* [WHAT IS REQUIRED]:
Read through the listing below, and copy every line where the string "host" appears.

* [DATA]:
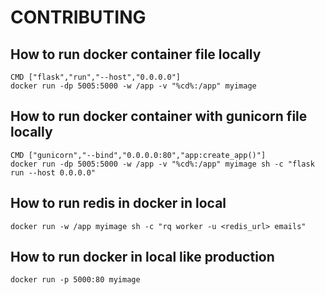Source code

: # CONTRIBUTING

## How to run docker container file locally
```
CMD ["flask","run","--host","0.0.0.0"]
docker run -dp 5005:5000 -w /app -v "%cd%:/app" myimage
```

## How to run docker container with gunicorn file locally
```
CMD ["gunicorn","--bind","0.0.0.0:80","app:create_app()"]
docker run -dp 5005:5000 -w /app -v "%cd%:/app" myimage sh -c "flask run --host 0.0.0.0"
```

## How to run redis in docker in local
```
docker run -w /app myimage sh -c "rq worker -u <redis_url> emails"
```

## How to run docker in local like production
```
docker run -p 5000:80 myimage
```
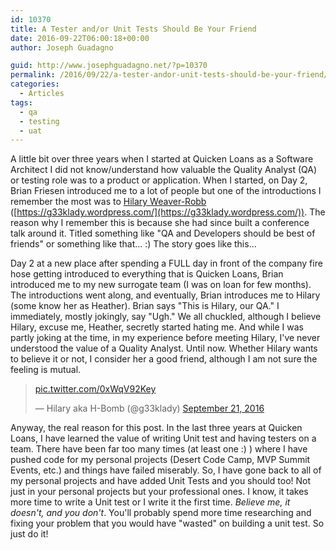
 ```yaml
---
id: 10370
title: A Tester and/or Unit Tests Should Be Your Friend
date: 2016-09-22T06:00:18+00:00
author: Joseph Guadagno

guid: http://www.josephguadagno.net/?p=10370
permalink: /2016/09/22/a-tester-andor-unit-tests-should-be-your-friend/
categories:
  - Articles
tags:
  - qa
  - testing
  - uat
---
```


A little bit over three years when I started at Quicken Loans as a Software Architect I did not know/understand how valuable the Quality Analyst (QA) or testing role was to a product or application. When I started, on Day 2, Brian Friesen introduced me to a lot of people but one of the introductions I remember the most was to [Hilary Weaver-Robb](http://www.twitter.com/g33klady) ([https://g33klady.wordpress.com/](https://g33klady.wordpress.com/)). The reason why I remember this is because she had since built a conference talk around it. Titled something like "QA and Developers should be best of friends" or something like that... :) The story goes like this...

Day 2 at a new place after spending a FULL day in front of the company fire hose getting introduced to everything that is Quicken Loans, Brian introduced me to my new surrogate team (I was on loan for few months). The introductions went along, and eventually, Brian introduces me to Hilary (some know her as Heather). Brian says "This is Hilary, our QA." I immediately, mostly jokingly, say "Ugh." We all chuckled, although I believe Hilary, excuse me, Heather, secretly started hating me. And while I was partly joking at the time, in my experience before meeting Hilary, I've never understood the value of a Quality Analyst. Until now. Whether Hilary wants to believe it or not, I consider her a good friend, although I am not sure the feeling is mutual.

<blockquote class="twitter-tweet" data-lang="en"><p lang="und" dir="ltr"> <a href="https://t.co/0xWqV92Key">pic.twitter.com/0xWqV92Key</a></p>&mdash; Hilary aka H-Bomb (@g33klady) <a href="https://twitter.com/g33klady/status/778664643116011521?ref_src=twsrc%5Etfw">September 21, 2016</a></blockquote>
<script async src="https://platform.twitter.com/widgets.js" charset="utf-8"></script>

Anyway, the real reason for this post. In the last three years at Quicken Loans, I have learned the value of writing Unit test and having testers on a team. There have been far too many times (at least one :) ) where I have pushed code for my personal projects (Desert Code Camp, MVP Summit Events, etc.) and things have failed miserably. So, I have gone back to all of my personal projects and have added Unit Tests and you should too! Not just in your personal projects but your professional ones. I know, it takes more time to write a Unit test or I write it the first time. _Believe me, it doesn't, and you don't_. You'll probably spend more time researching and fixing your problem that you would have "wasted" on building a unit test. So just do it!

* [EXERCISE RESULT]:
CMD ["flask","run","--host","0.0.0.0"]
docker run -dp 5005:5000 -w /app -v "%cd%:/app" myimage sh -c "flask run --host 0.0.0.0"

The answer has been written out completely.